Exp Clin Endocrinol Diabetes 2008; 116 - N2
DOI: 10.1055/s-0028-1096329

A rat model of cerebral salt wasting

A Kleindienst 1, S Schlaffer 1, H Tam 2, JG Verbalis 2, M Buchfelder 1
  • 1Department of Neurosurgery, University of Erlangen-Nuremberg, Erlangen, Germany
  • 2Department of Endocrinology, Georgetown-University, Washington, D.C., USA

Purpose: Electrolyte disorders that result from acute brain damage as traumatic brain injury or subarachnoid hemorrhage (SAH) are yet not completely understood. One potential sequela, cerebral salt wasting (CSW), results often in severe hyponatremia, which to date has not been explained by alterations of peripheral hormone levels. Experimental and anatomical evidence suggests that hypothalamic dysfunction not only influences pituitary endocrine function, but also the peripheral sympathetic system via direct descending neuronal connections. Controlled clinical trials are difficult and potentially dangerous in this very ill population. Therefore, studies using an animal model that mimics the clinical features of CSW offer the best opportunity to understand the underlying pathophysiology.
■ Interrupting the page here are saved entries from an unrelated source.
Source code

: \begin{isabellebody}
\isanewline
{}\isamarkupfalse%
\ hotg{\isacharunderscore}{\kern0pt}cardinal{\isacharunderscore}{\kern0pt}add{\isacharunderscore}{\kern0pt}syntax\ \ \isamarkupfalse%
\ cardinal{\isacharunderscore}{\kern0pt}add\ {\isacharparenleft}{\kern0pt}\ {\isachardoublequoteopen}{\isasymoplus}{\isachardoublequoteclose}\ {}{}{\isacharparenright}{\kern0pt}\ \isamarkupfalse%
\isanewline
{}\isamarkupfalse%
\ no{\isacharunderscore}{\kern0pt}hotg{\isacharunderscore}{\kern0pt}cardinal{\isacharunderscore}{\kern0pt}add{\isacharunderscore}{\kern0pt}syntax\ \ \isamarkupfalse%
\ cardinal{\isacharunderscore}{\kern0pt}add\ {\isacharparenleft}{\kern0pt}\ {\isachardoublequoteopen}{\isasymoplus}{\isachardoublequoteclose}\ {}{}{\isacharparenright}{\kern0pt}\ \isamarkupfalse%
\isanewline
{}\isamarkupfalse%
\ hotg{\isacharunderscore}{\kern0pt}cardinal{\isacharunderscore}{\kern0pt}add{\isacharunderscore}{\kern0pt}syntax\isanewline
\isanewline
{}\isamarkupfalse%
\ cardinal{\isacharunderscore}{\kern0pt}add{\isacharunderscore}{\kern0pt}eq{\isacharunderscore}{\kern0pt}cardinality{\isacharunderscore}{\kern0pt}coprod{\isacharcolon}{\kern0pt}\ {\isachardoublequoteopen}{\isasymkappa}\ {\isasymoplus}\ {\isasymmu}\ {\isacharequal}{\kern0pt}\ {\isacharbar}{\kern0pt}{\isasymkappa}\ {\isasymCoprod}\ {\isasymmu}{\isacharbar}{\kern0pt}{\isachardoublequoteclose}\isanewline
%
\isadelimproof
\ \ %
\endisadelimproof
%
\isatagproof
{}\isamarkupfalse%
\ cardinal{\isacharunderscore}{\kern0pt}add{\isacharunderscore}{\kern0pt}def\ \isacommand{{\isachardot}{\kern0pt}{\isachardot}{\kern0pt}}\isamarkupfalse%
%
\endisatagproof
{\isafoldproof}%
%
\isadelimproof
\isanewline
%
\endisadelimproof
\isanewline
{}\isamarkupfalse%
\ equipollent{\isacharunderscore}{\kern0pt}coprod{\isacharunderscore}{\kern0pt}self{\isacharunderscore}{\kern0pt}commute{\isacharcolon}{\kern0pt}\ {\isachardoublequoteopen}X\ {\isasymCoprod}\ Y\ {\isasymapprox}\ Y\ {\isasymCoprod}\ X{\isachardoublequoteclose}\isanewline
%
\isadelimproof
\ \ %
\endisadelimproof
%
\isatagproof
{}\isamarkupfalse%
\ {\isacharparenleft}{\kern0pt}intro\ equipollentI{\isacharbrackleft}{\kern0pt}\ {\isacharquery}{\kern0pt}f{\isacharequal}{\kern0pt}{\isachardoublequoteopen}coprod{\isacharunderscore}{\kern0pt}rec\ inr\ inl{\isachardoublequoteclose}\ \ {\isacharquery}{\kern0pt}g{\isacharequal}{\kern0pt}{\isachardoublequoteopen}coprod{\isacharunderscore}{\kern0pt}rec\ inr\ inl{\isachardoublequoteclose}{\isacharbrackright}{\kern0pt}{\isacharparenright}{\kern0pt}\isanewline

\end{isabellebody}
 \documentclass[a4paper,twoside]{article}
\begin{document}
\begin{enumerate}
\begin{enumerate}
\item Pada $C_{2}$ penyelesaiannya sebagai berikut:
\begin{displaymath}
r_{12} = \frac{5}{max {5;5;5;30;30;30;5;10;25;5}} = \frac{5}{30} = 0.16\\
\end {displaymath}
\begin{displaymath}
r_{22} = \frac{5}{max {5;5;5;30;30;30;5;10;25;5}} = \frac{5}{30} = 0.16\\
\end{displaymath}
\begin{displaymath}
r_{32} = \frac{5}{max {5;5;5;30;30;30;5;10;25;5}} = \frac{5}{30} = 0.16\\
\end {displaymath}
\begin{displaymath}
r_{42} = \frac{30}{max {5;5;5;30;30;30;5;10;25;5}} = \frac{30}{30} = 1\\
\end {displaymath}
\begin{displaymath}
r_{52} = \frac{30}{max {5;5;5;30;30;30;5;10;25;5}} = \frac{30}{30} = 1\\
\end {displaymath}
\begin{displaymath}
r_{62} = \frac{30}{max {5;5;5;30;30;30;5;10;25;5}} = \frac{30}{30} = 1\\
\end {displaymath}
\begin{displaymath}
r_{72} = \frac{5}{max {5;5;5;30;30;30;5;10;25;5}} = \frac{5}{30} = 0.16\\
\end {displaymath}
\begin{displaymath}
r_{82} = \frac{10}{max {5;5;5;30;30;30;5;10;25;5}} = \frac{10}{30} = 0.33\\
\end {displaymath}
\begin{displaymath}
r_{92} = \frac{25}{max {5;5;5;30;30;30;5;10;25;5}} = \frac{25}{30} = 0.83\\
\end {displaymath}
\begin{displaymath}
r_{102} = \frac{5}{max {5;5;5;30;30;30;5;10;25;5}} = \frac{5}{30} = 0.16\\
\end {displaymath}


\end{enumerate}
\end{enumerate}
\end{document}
Methods: In male Wistar rats (325–350g), SAH was induced by injecting 200µl of autologous blood into the great cistern. The rats were housed in metabolic cages, and the daily sodium excretion as well as serum sodium, osmolality and vasopressin (AVP) were measured for 5 days. Results: Serum sodium (141.5mmol/l day 0, 142.0mmol/l day 5), osmolality (303.5 mosmol/kg day 0, 307.2 mosmol/kg day 5) remained stable, while the initial increase of AVP normalized over the investigation period (46.99 pg/ml day 0, 8.14 pg/ml day 5). Sodium excretion was increased on day 5 (0.74 mmol/day 3, 1.10 mmol/day5). Conclusion: In contrast to the existing literature, we could not confirm CSW as early as 12 hours following SAH in the rat. On day 5, natriuresis was increased but did not result in hyponatremia. We conclude that the rat model of SAH may be suitable for studying CSW when the observation extends the acute period.